I feel like we are talking about different things here:
The ***IP*** MTU is relevant for IPoIB performance because it determines the number of times that you are going to be hit by the per-packet overhead of the ***host*** networking stack. My point was that the ***IP MTU*** will not be tied to the ***IB*** MTU if a connected mode IPoIB (or SDP) is used instead of the current IPoIB that uses IB UD transport service. The IB MTU would then be irrelevant to this discussion.
As for the eventual 2G ***IP*** MTU limit, it still sounds more than reasonable to me. I wouldn't mind if a 10TB file gets split into some IP packets up to 2GB?!?!? each.
Keep in mind that IP has a limit on its datagram size (normal and jumbo datagrams) which is far below 2GB. IP datagrams are datagrams. Large messages are expected to use SAR across a set of datagrams to insure forward progress with minimal impact to overall performance in the event of a transmission error.

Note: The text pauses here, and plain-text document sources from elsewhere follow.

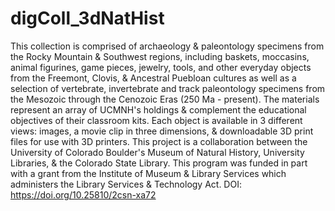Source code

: # digColl_3dNatHist
This collection is comprised of archaeology &amp; paleontology specimens from the Rocky Mountain &amp; Southwest regions, including baskets, moccasins, animal figurines, game pieces, jewelry, tools, and other everyday objects from the Freemont, Clovis, &amp; Ancestral Puebloan cultures as well as a selection of vertebrate, invertebrate and track paleontology specimens from the Mesozoic through the Cenozoic Eras (250 Ma - present). The materials represent an array of UCMNH's holdings &amp; complement the educational objectives of their classroom kits. Each object is available in 3 different views: images, a movie clip in three dimensions, &amp; downloadable 3D print files for use with 3D printers. This project is a collaboration between the University of Colorado Boulder's Museum of Natural History, University Libraries, &amp; the Colorado State Library. This program was funded in part with a grant from the Institute of Museum &amp; Library Services which administers the Library Services &amp; Technology Act. DOI: https://doi.org/10.25810/2csn-xa72
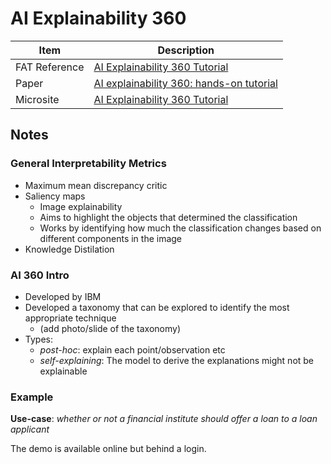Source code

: # AI Explainability 360

| Item | Description |
| --- | --- | 
| FAT Reference | [AI Explainability 360 Tutorial](https://fatconference.org/2020/acceptedtuts.html#ai) |
| Paper | [AI explainability 360: hands-on tutorial](https://dl.acm.org/doi/abs/10.1145/3351095.3375667) |
| Microsite | [AI Explainability 360 Tutorial](https://github.com/IBM/AIX360/wiki/ACM-FAT*2020-Tutorial) |


## Notes

### General Interpretability Metrics

- Maximum mean discrepancy critic
- Saliency maps
    - Image explainability
    - Aims to highlight the objects that determined the classification
    - Works by identifying how much the classification changes based on different components in the image
- Knowledge Distilation

### AI 360 Intro

- Developed by IBM
- Developed a taxonomy that can be explored to identify the most appropriate technique
    - (add photo/slide of the taxonomy)
- Types:
    - *post-hoc*: explain each point/observation etc
    - *self-explaining*: The model to derive the explanations might not be explainable


### Example

**Use-case**: *whether or not a financial institute should offer a loan to a loan applicant*

The demo is available online but behind a login.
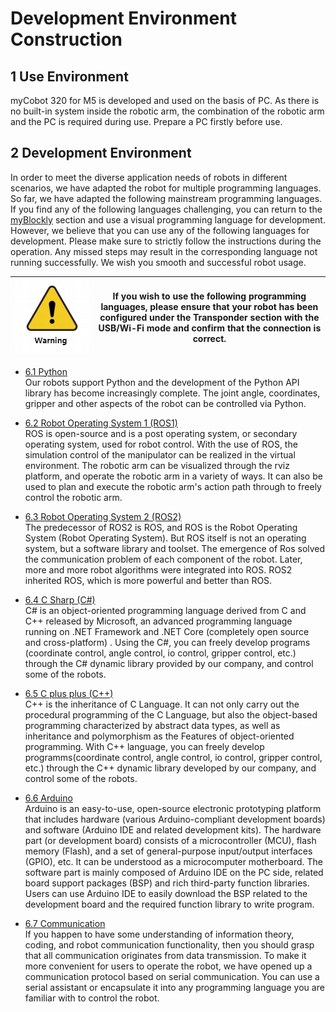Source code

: # Development Environment Construction

## 1 Use Environment

myCobot 320 for M5 is developed and used on the basis of PC. As there is no built-in system inside the robotic arm, the combination of the robotic arm and the PC is required during use. Prepare a PC firstly before use.

## 2 Development Environment

In order to meet the diverse application needs of robots in different scenarios, we have adapted the robot for multiple programming languages. So far, we have adapted the following mainstream programming languages. If you find any of the following languages challenging, you can return to the [myBlockly](../5-BasicApplication/5.2-ApplicationUse/5.2.1-myblockly/320m5/README.md) section and use a visual programming language for development. However, we believe that you can use any of the following languages for development. Please make sure to strictly follow the instructions during the operation. Any missed steps may result in the corresponding language not running successfully. We wish you smooth and successful robot usage.

|<img src="../resources/3-UserNotes/3.1-SafetyInstructions/warning.png" alt="img-2" width="600" height=“auto” /> |If you wish to use the following programming languages, please ensure that your robot has been configured under the Transponder section with the USB/Wi-Fi mode and confirm that the connection is correct.|
|------------------------|-------------------|



* [6.1 Python](../10-ApplicationBasePython/README.md)<br>
Our robots support Python and the development of the Python API library has become increasingly complete. The joint angle, coordinates, gripper and other aspects of the robot can be controlled via Python. <br>

* [6.2 Robot Operating System 1 (ROS1) ](11-ApplicationBaseROS/11.1-ROS1/11.1.1-M5.md)<br>
ROS is open-source and is a post operating system, or secondary operating system, used for robot control. With the use of ROS, the simulation control of the manipulator can be realized in the virtual environment. The robotic arm can be visualized through the rviz platform, and operate the robotic arm in a variety of ways. It can also be used to plan and execute the robotic arm's action path through to freely control the robotic arm. <br>

* [6.3 Robot Operating System 2 (ROS2)](11-ApplicationBaseROS/11.2-ROS2/11.2.1-M5.md)<br>
The predecessor of ROS2 is ROS, and ROS is the Robot Operating System (Robot Operating System). But ROS itself is not an operating system, but a software library and toolset. The emergence of Ros solved the communication problem of each component of the robot. Later, more and more robot algorithms were integrated into ROS. ROS2 inherited ROS, which is more powerful and better than ROS.

* [6.4 C Sharp (C#)](../15-ApplicationBaseCSharp/15.6C-M5.md)<br>
 C# is an object-oriented programming language derived from C and C++ released by Microsoft, an advanced programming language running on .NET Framework and .NET Core (completely open source and cross-platform) . Using the C#, you can freely develop programs (coordinate control, angle control, io control, gripper control, etc.) through the C# dynamic library provided by our company, and control some of the robots.<br>
* [6.5 C plus plus (C++)](../12-ApplicationBaseCPlus/README.md)<br>
C++ is the inheritance of C Language. It can not only carry out the procedural programming of the C Language, but also the object-based programming characterized by abstract data types, as well as inheritance and polymorphism as the Features of object-oriented programming. With C++ language, you can freely develop programms(coordinate control, angle control, io control, gripper control, etc.) through the C++ dynamic library developed by our company, and control some of the robots. <br>
* [6.6 Arduino](../16-ArduinoEnv320/README.md)<br>
Arduino is an easy-to-use, open-source electronic prototyping platform that includes hardware (various Arduino-compliant development boards) and software (Arduino IDE and related development kits). The hardware part (or development board) consists of a microcontroller (MCU), flash memory (Flash), and a set of general-purpose input/output interfaces (GPIO), etc. It can be understood as a microcomputer motherboard. The software part is mainly composed of Arduino IDE on the PC side, related board support packages (BSP) and rich third-party function libraries. Users can use Arduino IDE to easily download the BSP related to the development board and the required function library to write program.

* [6.7 Communication](./6.1-CommunicationDoc.md)<br>
If you happen to have some understanding of information theory, coding, and robot communication functionality, then you should grasp that all communication originates from data transmission. To make it more convenient for users to operate the robot, we have opened up a communication protocol based on serial communication. You can use a serial assistant or encapsulate it into any programming language you are familiar with to control the robot.

 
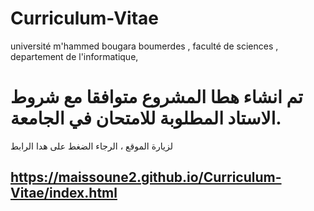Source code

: # Curriculum-Vitae
université m'hammed bougara boumerdes , faculté de sciences , departement de l'informatique,
# تم انشاء هطا المشروع متوافقا مع شروط الاستاد المطلوبة للامتحان في الجامعة.
لزيارة الموقع ، الرجاء الضغط على هدا الرابط 
## https://maissoune2.github.io/Curriculum-Vitae/index.html
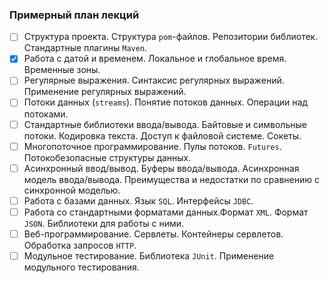 ### Примерный план лекций
- [ ] Структура проекта. Структура `pom`-файлов. Репозитории библиотек. Стандартные плагины `Maven`.
- [x] Работа с датой и временем. Локальное и глобальное время. Временные зоны.
- [ ] Регулярные выражения. Синтаксис регулярных выражений. Применение регулярных выражений.
- [ ] Потоки данных (`streams`). Понятие потоков данных. Операции над потоками.
- [ ] Стандартные библиотеки ввода/вывода. Байтовые и символьные потоки. Кодировка текста. Доступ к файловой системе. Сокеты.
- [ ] Многопоточное программирование. Пулы потоков. `Futures`. Потокобезопасные структуры данных.
- [ ] Асинхронный ввод/вывод. Буферы ввода/вывода. Асинхронная модель ввода/вывода. Преимущества и недостатки по сравнению с синхронной моделью.
- [ ] Работа с базами данных. Язык `SQL`. Интерфейсы `JDBC`.
- [ ] Работа со стандартными форматами данных.Формат `XML`. Формат `JSON`. Библиотеки для работы с ними.
- [ ] Веб-программирование. Сервлеты. Контейнеры сервлетов. Обработка запросов `HTTP`.
- [ ] Модульное тестирование. Библиотека `JUnit`. Применение модульного тестирования.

(With the exception of the UD transport service where IB messages are limited to be single packet), the choice of ***IB*** MTU and its impact on performance is a completely unrelated issue. IB messages are split into packets and reassembled by the HCA HW. So the per-IB-message overhead of the SW stack is independent of the IB MTU. The choice of IB MTU may indeed affect performance for other reasons but it is not immediately obvious that the largest available IB MTU is the best option for all cases. For example, latency optimization of small high priority packets under load may benefit from smaller IB MTUs (e.g. 256).
This is best handled by VL arbitration. Changing the IB MTU to 256 for a UD based implementation would violate the IP minimum datagram size requirement.
Mike
Diego
_______________________________________________
- -----Original Message-----
- From: Stephen Poole [ mailto:[EMAIL PROTECTED]]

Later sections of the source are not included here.